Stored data
★ ★ ★ ★ ★
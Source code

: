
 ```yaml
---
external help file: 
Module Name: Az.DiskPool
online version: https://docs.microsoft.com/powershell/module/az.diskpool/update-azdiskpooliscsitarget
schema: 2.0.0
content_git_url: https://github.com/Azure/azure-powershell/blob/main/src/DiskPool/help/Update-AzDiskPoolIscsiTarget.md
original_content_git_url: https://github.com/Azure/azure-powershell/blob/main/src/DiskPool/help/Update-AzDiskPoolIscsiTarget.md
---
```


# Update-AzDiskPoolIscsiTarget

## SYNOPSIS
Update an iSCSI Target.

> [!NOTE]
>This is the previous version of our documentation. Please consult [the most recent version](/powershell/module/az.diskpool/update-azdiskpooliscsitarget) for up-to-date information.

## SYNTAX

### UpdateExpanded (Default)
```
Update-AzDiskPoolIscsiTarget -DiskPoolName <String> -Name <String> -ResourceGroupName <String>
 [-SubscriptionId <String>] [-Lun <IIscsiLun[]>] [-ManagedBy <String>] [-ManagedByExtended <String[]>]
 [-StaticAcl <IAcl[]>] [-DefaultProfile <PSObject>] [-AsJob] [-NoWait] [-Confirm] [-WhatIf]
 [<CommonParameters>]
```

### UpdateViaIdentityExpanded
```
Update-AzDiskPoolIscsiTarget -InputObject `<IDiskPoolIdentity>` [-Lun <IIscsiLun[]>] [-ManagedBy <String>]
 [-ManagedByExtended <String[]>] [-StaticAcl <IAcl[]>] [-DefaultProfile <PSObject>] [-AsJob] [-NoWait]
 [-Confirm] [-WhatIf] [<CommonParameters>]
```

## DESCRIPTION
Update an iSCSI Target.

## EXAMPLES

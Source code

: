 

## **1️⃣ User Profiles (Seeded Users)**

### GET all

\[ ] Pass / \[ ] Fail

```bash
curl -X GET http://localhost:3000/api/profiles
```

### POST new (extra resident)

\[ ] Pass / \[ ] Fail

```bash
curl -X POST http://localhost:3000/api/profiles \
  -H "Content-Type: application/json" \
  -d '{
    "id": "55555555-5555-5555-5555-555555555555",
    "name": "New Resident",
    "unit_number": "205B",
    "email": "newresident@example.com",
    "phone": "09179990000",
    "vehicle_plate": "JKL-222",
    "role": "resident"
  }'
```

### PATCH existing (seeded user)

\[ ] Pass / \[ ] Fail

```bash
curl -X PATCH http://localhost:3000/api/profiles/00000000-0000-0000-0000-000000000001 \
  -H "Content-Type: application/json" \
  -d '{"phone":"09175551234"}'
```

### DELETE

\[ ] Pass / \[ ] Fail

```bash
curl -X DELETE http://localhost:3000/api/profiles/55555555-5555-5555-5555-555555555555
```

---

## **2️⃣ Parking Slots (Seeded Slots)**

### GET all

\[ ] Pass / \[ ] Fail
★ ★ ★ ★ ★
§ **Your assignment**: Among the lines above, return each one holding the string "phone".

§ **Written answer**:
    "phone": "09179990000",
  -d '{"phone":"09175551234"}'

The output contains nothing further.